Stay up to date with notifications from The Independent

Notifications can be managed in browser preferences.

Album: Craig David, Signed, Sealed, Delivered (Universal)

Stevie, Marvin, Craig David...The crowd say, No selecta!

Reviewed
Sunday 28 March 2010 02:00 BST
Comments

Don't know about you, but there's never been a time when I've listened to Otis Redding singing "[Sittin' on] The Dock of the Bay" and haven't thought, you know, fair effort mate, but what that song really needs is to be covered by some woolly-hatted, micro-bearded bloke from Southampton.

It's a time-honoured trick, of course. Major label star, not as popular as they used to be, ordered by the record company to record a cover version in one last throw of the dice. The other explanation is that the artist has simply run out of inspiration and is resorting to other people's songs because they have nothing left in the tank.

It all started so well for Craig David, emerging cockily from the Artful Dodger's shadow and shaping up as a British R Kelly (before we were fully up to speed with what being R Kelly actually entailed), but as his popularity declined, he suffered the indignity not only of being witlessly mocked by Leigh Francis, but having to play along with Francis' latex-chinned impression for fear of looking like a bad sport.
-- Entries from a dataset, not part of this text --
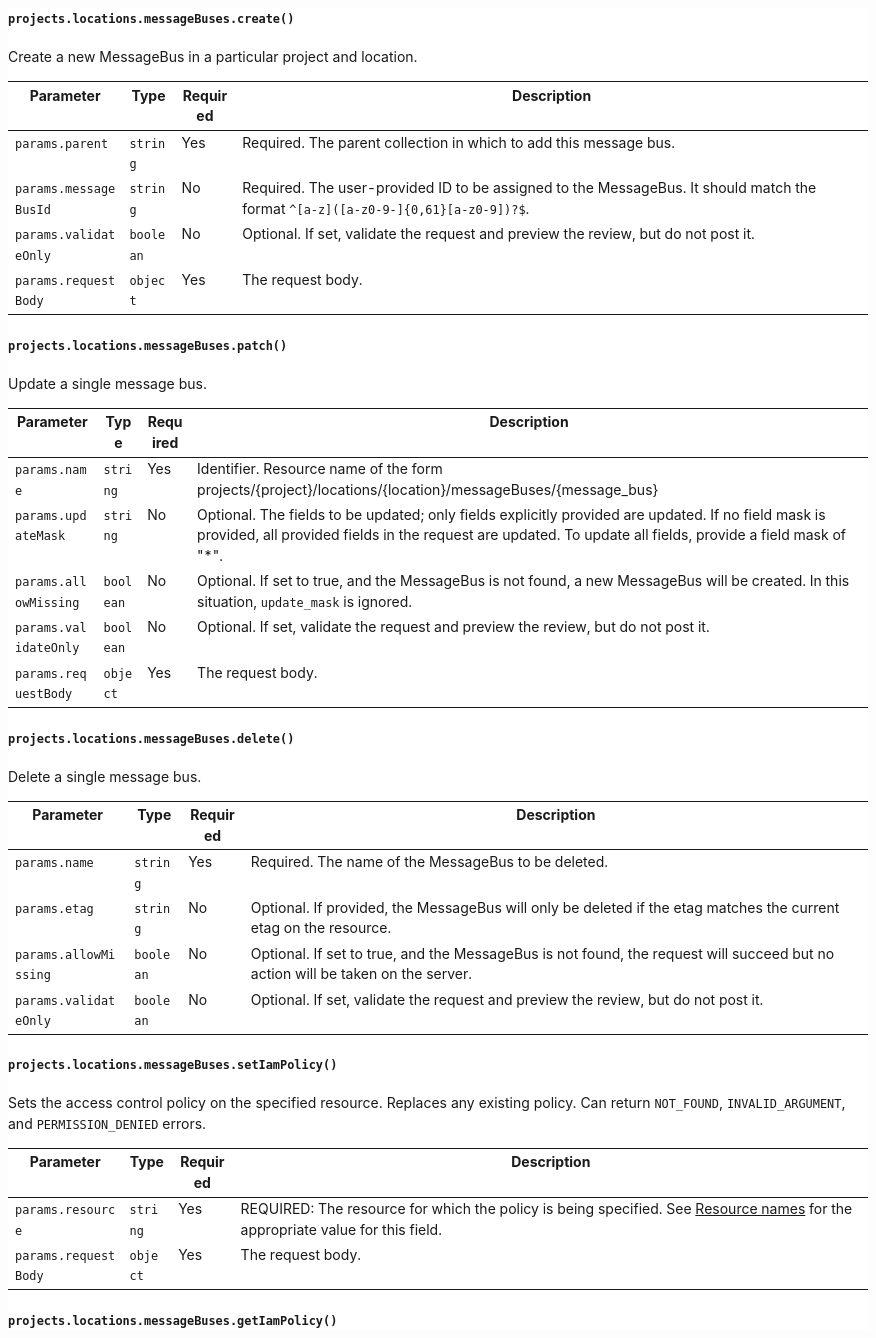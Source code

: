 #### `projects.locations.messageBuses.create()`

Create a new MessageBus in a particular project and location.

| Parameter | Type | Required | Description |
|---|---|---|---|
| `params.parent` | `string` | Yes | Required. The parent collection in which to add this message bus. |
| `params.messageBusId` | `string` | No | Required. The user-provided ID to be assigned to the MessageBus. It should match the format `^[a-z]([a-z0-9-]{0,61}[a-z0-9])?$`. |
| `params.validateOnly` | `boolean` | No | Optional. If set, validate the request and preview the review, but do not post it. |
| `params.requestBody` | `object` | Yes | The request body. |

#### `projects.locations.messageBuses.patch()`

Update a single message bus.

| Parameter | Type | Required | Description |
|---|---|---|---|
| `params.name` | `string` | Yes | Identifier. Resource name of the form projects/{project}/locations/{location}/messageBuses/{message_bus} |
| `params.updateMask` | `string` | No | Optional. The fields to be updated; only fields explicitly provided are updated. If no field mask is provided, all provided fields in the request are updated. To update all fields, provide a field mask of "*". |
| `params.allowMissing` | `boolean` | No | Optional. If set to true, and the MessageBus is not found, a new MessageBus will be created. In this situation, `update_mask` is ignored. |
| `params.validateOnly` | `boolean` | No | Optional. If set, validate the request and preview the review, but do not post it. |
| `params.requestBody` | `object` | Yes | The request body. |

#### `projects.locations.messageBuses.delete()`

Delete a single message bus.

| Parameter | Type | Required | Description |
|---|---|---|---|
| `params.name` | `string` | Yes | Required. The name of the MessageBus to be deleted. |
| `params.etag` | `string` | No | Optional. If provided, the MessageBus will only be deleted if the etag matches the current etag on the resource. |
| `params.allowMissing` | `boolean` | No | Optional. If set to true, and the MessageBus is not found, the request will succeed but no action will be taken on the server. |
| `params.validateOnly` | `boolean` | No | Optional. If set, validate the request and preview the review, but do not post it. |

#### `projects.locations.messageBuses.setIamPolicy()`

Sets the access control policy on the specified resource. Replaces any existing policy. Can return `NOT_FOUND`, `INVALID_ARGUMENT`, and `PERMISSION_DENIED` errors.

| Parameter | Type | Required | Description |
|---|---|---|---|
| `params.resource` | `string` | Yes | REQUIRED: The resource for which the policy is being specified. See [Resource names](https://cloud.google.com/apis/design/resource_names) for the appropriate value for this field. |
| `params.requestBody` | `object` | Yes | The request body. |

#### `projects.locations.messageBuses.getIamPolicy()`
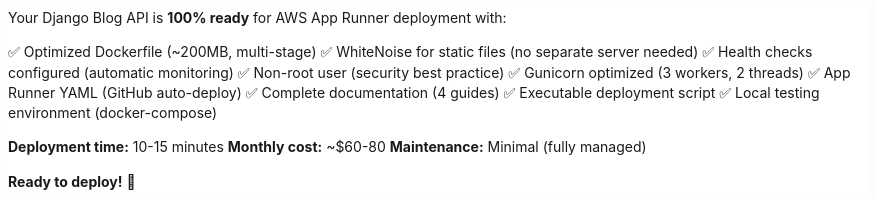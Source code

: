 Your Django Blog API is **100% ready** for AWS App Runner deployment with:

✅ Optimized Dockerfile (~200MB, multi-stage)
✅ WhiteNoise for static files (no separate server needed)
✅ Health checks configured (automatic monitoring)
✅ Non-root user (security best practice)
✅ Gunicorn optimized (3 workers, 2 threads)
✅ App Runner YAML (GitHub auto-deploy)
✅ Complete documentation (4 guides)
✅ Executable deployment script
✅ Local testing environment (docker-compose)

**Deployment time:** 10-15 minutes
**Monthly cost:** ~$60-80
**Maintenance:** Minimal (fully managed)

**Ready to deploy!** 🚀
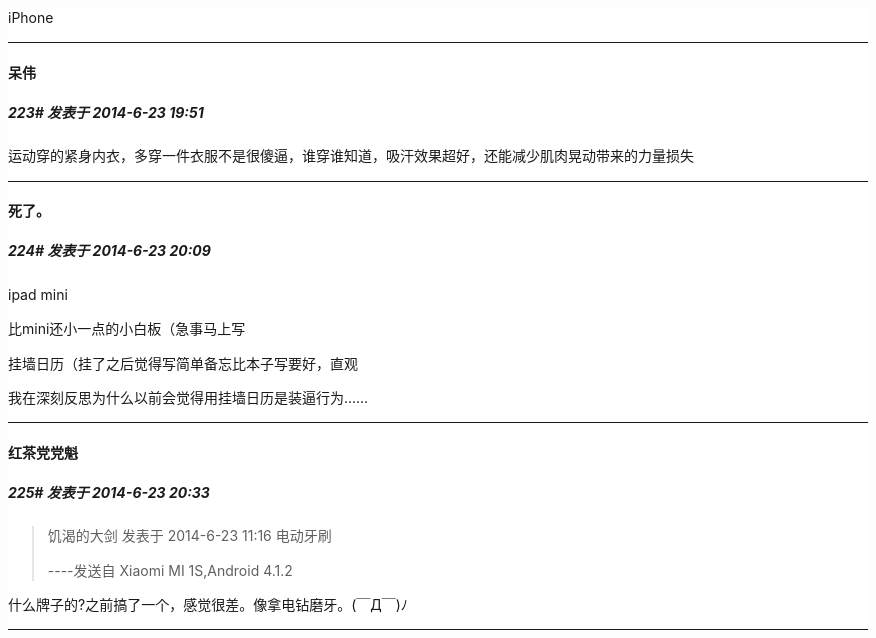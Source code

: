 


iPhone







*****

####  呆伟  
##### 223#       发表于 2014-6-23 19:51




运动穿的紧身内衣，多穿一件衣服不是很傻逼，谁穿谁知道，吸汗效果超好，还能减少肌肉晃动带来的力量损失







*****

####  死了。  
##### 224#       发表于 2014-6-23 20:09




ipad mini

比mini还小一点的小白板（急事马上写

挂墙日历（挂了之后觉得写简单备忘比本子写要好，直观


我在深刻反思为什么以前会觉得用挂墙日历是装逼行为……







*****

####  红茶党党魁  
##### 225#       发表于 2014-6-23 20:33



<blockquote>饥渴的大剑 发表于 2014-6-23 11:16
电动牙刷


----发送自 Xiaomi MI 1S,Android 4.1.2</blockquote>
什么牌子的?之前搞了一个，感觉很差。像拿电钻磨牙。(￣Д￣)ﾉ







*****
So, I can see why David, or his people, deemed it necessary to stop the rot with a selection of mostly Motown cover versions.

I just wish I didn't have to hear it. It's like swimming threw sewage. "One More Lie" is technically a Craig David original which lifts a sample from "Standing in the Shadows of Love", but from then on it's the most obvious assortment of standards imaginable: "I Heard it Through the Grapevine", "For Once in My Life", "Just My Imagination", you get the picture.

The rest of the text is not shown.